CIB Marine Bancshares, Inc. ("CIB Marine" or the Company) is a holding company for CIBM Bank, an Illinois-chartered commercial bank.
According to CIB Marine's 2007 Annual Report:
On June 3, 2005, a first consolidated Complaint was filed by Dennis Lewis, a shareholder, and other alleged shareholders of CIB Marine in the United States District Court for the Central District of Illinois, Urbana Division, against CIB Marine, certain of its current and former officers and directors, and KPMG. The filing consolidated two actions that had been filed in January 2005: one filed by Lewis in the United States District Court for the Central District of Illinois, Urbana Division and another filed in the United States District Court for the Central District of Illinois, Peoria Division by Elaine Sollberger, a purported shareholder, whose claims were voluntarily dismissed in connection with the consolidation, and have not been reasserted in the consolidated Complaint. Plaintiffs sought to maintain the action as a class action on behalf of all persons who purchased common stock of CIB Marine between April 12, 1999, and April 12, 2004, claiming violations of Section 10(b) of the Exchange Act and Rule 10b-5 thereunder by CIB Marine and other Defendants and liability of certain Defendants other than CIB Marine and KPMG under Section 20(a) of the Exchange Act as controlling persons. The substance of the Complaint is that the financial condition of CIB Marine was overstated with the result that members of the purported class acquired their CIB Marine stock at inflated prices. Plaintiffs seek money damages, interest, attorneys’ fees and costs. The federal court in Urbana, Illinois granted the motion of CIB Marine and several other Defendants to transfer the action to the United States District Court for the Eastern District of Wisconsin, sitting in Milwaukee, Wisconsin, where the action was then pending.

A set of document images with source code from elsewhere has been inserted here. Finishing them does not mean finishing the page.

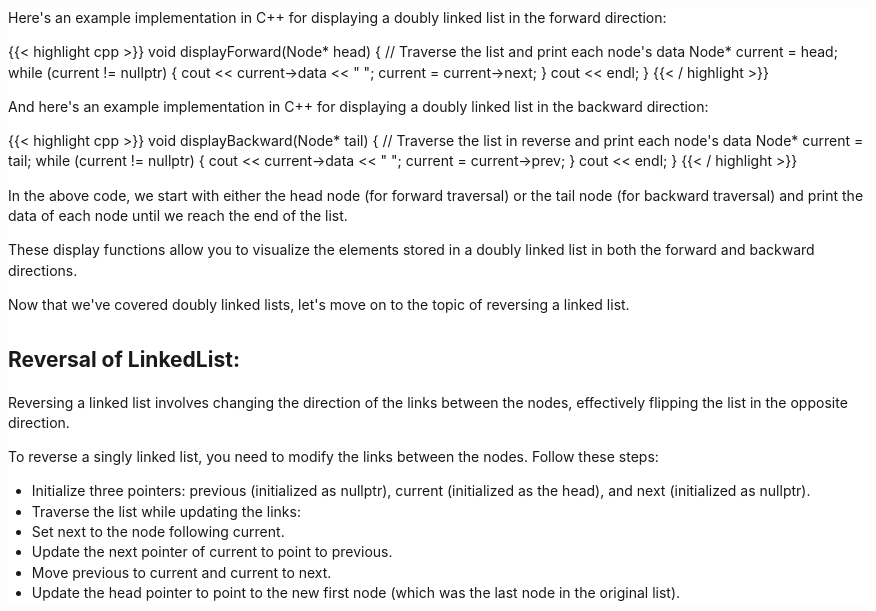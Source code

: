 Here's an example implementation in C++ for displaying a doubly linked list in the forward direction:

{{< highlight cpp >}}
void displayForward(Node* head) {
    // Traverse the list and print each node's data
    Node* current = head;
    while (current != nullptr) {
        cout << current->data << " ";
        current = current->next;
    }
    cout << endl;
}
{{< / highlight >}}

And here's an example implementation in C++ for displaying a doubly linked list in the backward direction:

{{< highlight cpp >}}
void displayBackward(Node* tail) {
    // Traverse the list in reverse and print each node's data
    Node* current = tail;
    while (current != nullptr) {
        cout << current->data << " ";
        current = current->prev;
    }
    cout << endl;
}
{{< / highlight >}}

In the above code, we start with either the head node (for forward traversal) or the tail node (for backward traversal) and print the data of each node until we reach the end of the list.

These display functions allow you to visualize the elements stored in a doubly linked list in both the forward and backward directions.

Now that we've covered doubly linked lists, let's move on to the topic of reversing a linked list.

## Reversal of LinkedList:
Reversing a linked list involves changing the direction of the links between the nodes, effectively flipping the list in the opposite direction.

To reverse a singly linked list, you need to modify the links between the nodes. Follow these steps:

- Initialize three pointers: previous (initialized as nullptr), current (initialized as the head), and next (initialized as nullptr).
- Traverse the list while updating the links:
- Set next to the node following current.
- Update the next pointer of current to point to previous.
- Move previous to current and current to next.
- Update the head pointer to point to the new first node (which was the last node in the original list).
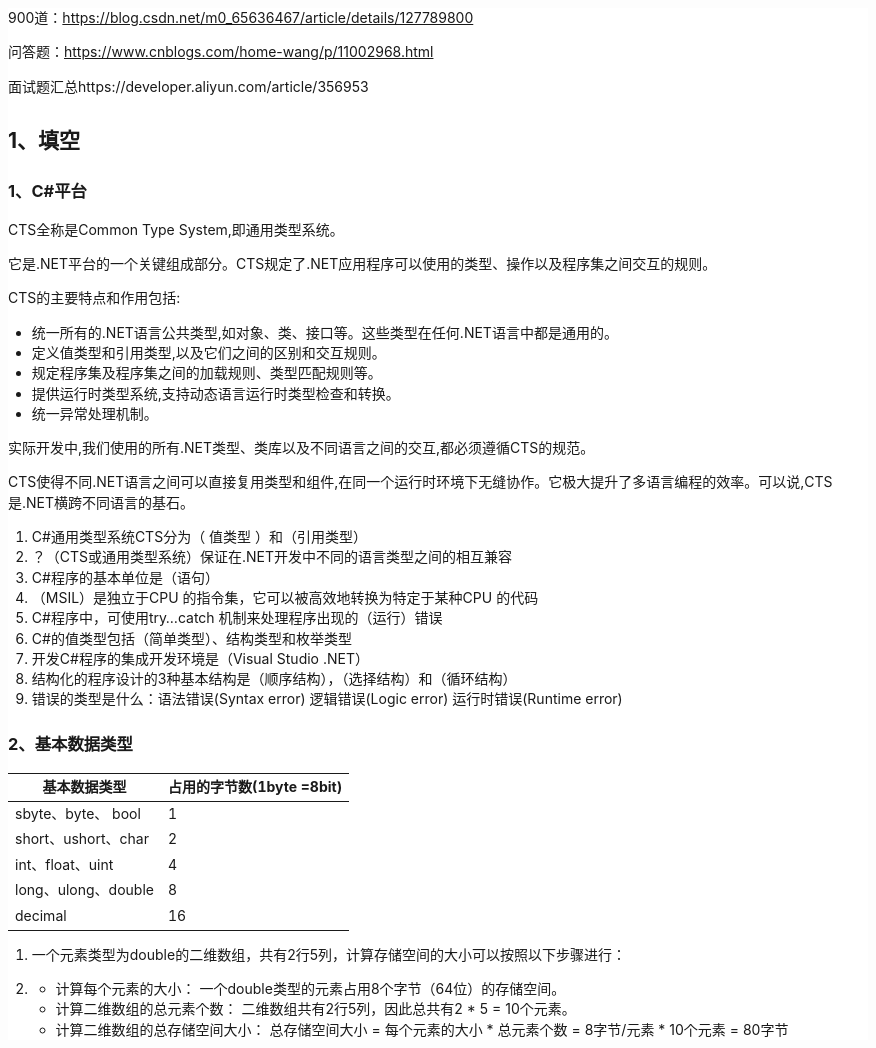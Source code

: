 

900道：https://blog.csdn.net/m0_65636467/article/details/127789800

问答题：https://www.cnblogs.com/home-wang/p/11002968.html

面试题汇总https://developer.aliyun.com/article/356953

## 1、填空

### 1、C#平台

CTS全称是Common Type System,即通用类型系统。

它是.NET平台的一个关键组成部分。CTS规定了.NET应用程序可以使用的类型、操作以及程序集之间交互的规则。

CTS的主要特点和作用包括:

- 统一所有的.NET语言公共类型,如对象、类、接口等。这些类型在任何.NET语言中都是通用的。
- 定义值类型和引用类型,以及它们之间的区别和交互规则。
- 规定程序集及程序集之间的加载规则、类型匹配规则等。
- 提供运行时类型系统,支持动态语言运行时类型检查和转换。
- 统一异常处理机制。

实际开发中,我们使用的所有.NET类型、类库以及不同语言之间的交互,都必须遵循CTS的规范。

CTS使得不同.NET语言之间可以直接复用类型和组件,在同一个运行时环境下无缝协作。它极大提升了多语言编程的效率。可以说,CTS是.NET横跨不同语言的基石。

1. C#通用类型系统CTS分为（ 值类型 ）和（引用类型）
2. ？（CTS或通用类型系统）保证在.NET开发中不同的语言类型之间的相互兼容
3. C#程序的基本单位是（语句）
4. （MSIL）是独立于CPU 的指令集，它可以被高效地转换为特定于某种CPU 的代码
5. C#程序中，可使用try…catch 机制来处理程序出现的（运行）错误
6. C#的值类型包括（简单类型）、结构类型和枚举类型
7. 开发C#程序的集成开发环境是（Visual Studio .NET）
8. 结构化的程序设计的3种基本结构是（顺序结构），（选择结构）和（循环结构）
9. 错误的类型是什么：语法错误(Syntax error) 逻辑错误(Logic error) 运行时错误(Runtime error)

### 2、基本数据类型

| 基本数据类型        | 占用的字节数(1byte =8bit) |
| ------------------- | ------------------------- |
| sbyte、byte、 bool  | 1                         |
| short、ushort、char | 2                         |
| int、float、uint    | 4                         |
| long、ulong、double | 8                         |
| decimal             | 16                        |

1. 一个元素类型为double的二维数组，共有2行5列，计算存储空间的大小可以按照以下步骤进行：

2. - 计算每个元素的大小：
     一个double类型的元素占用8个字节（64位）的存储空间。
   - 计算二维数组的总元素个数：
     二维数组共有2行5列，因此总共有2 * 5 = 10个元素。
   - 计算二维数组的总存储空间大小：
     总存储空间大小 = 每个元素的大小 * 总元素个数
     = 8字节/元素 * 10个元素
     = 80字节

All Defendants moved to dismiss the action on various grounds. On October 12, 2006 the court denied CIB Marine’s motion to dismiss, granted in part the motions to dismiss filed by the individual Defendants and granted the motion to dismiss filed by KPMG. CIB Marine and the individual Defendants have filed answers to the pending Complaint denying any liability. An additional person has moved to intervene as a Plaintiff in the action. In light of a recent decision of the Supreme Court of the United States that addressed the pleading standards that must be satisfied by the Plaintiff in a case such as this one, on July 16, 2007 CIB Marine and the individual Defendants filed a motion for judgment on the pleadings, or in the alternative, a motion for reconsideration of the ruling on the motion to dismiss, seeking dismissal of the action on the ground that the Plaintiffs have not satisfactorily pleaded one of the essential elements of their cause of action. That motion has been fully briefed and no date was set for a decision.
On November 10, 2006, Plaintiffs filed a further amended Complaint as to KPMG, which KPMG moved to dismiss. On August 13, 2007, the court granted KPMG’s motion and dismissed the action as to it.
As a result of the filing of the initial motions to dismiss, all discovery in this action was stayed automatically. Plaintiffs have moved to vacate that stay of discovery, which all Defendants opposed based on KPMG’s pending motion to dismiss the further amended Complaint filed by Plaintiffs against KPMG. In granting KPMG’s motion to dismiss, the court noted the pendency of the motion for judgment on the pleadings described above and ruled that the stay of discovery will remain in place. Plaintiffs have filed a separate motion for a limited lift of the stay of discovery, which CIB Marine and the individual Defendants opposed in their response filed on September 11, 2007. The court did not set a date to rule on the motions to vacate the stay of discovery.
The Company's Form 8-K filed with the SEC on August 20, 2008, announced preliminary terms of a settlement brokered on an August 14 settlement conference. The general terms of the settlement would involve the payment by the Company of approximately $3.4 million (against which the Company has previously reserved $3.0 million), together with an additional amount paid by the Company’s insurer, inclusive of costs and the Company’s agreement to certification of a Plaintiff class for purposes of participating in the settlement (all persons who purchased the Company’s stock between January 21, 2000 and April 12, 2004) and obtaining class approval, in exchange for which all claims against the Company, its insurer and the individual Defendants in both lawsuits would be dismissed.
The parties’ agreement to settle the cases on these terms is subject to a number of conditions, including (i) the negotiation of a definitive settlement agreement among the parties; (ii) approval by the Federal Reserve of the payment by the Company of the $3.4 million settlement amount into an escrow account pending final settlement; (iii) approval by the Federal Reserve of the terms of the settlement itself; (iv) having no more than a minimal number of class members opt out of the settlement class (which condition can be waived).
The parties entered into a Stipulation and Agreement of Settlement on September 23, 2008. On September 30, the Court granted preliminary approval of the Settlement. On November 25, the Court granted final approval of the Settlement, including an award of Attorneys’ Fees and Expenses, and entered Final Judgment.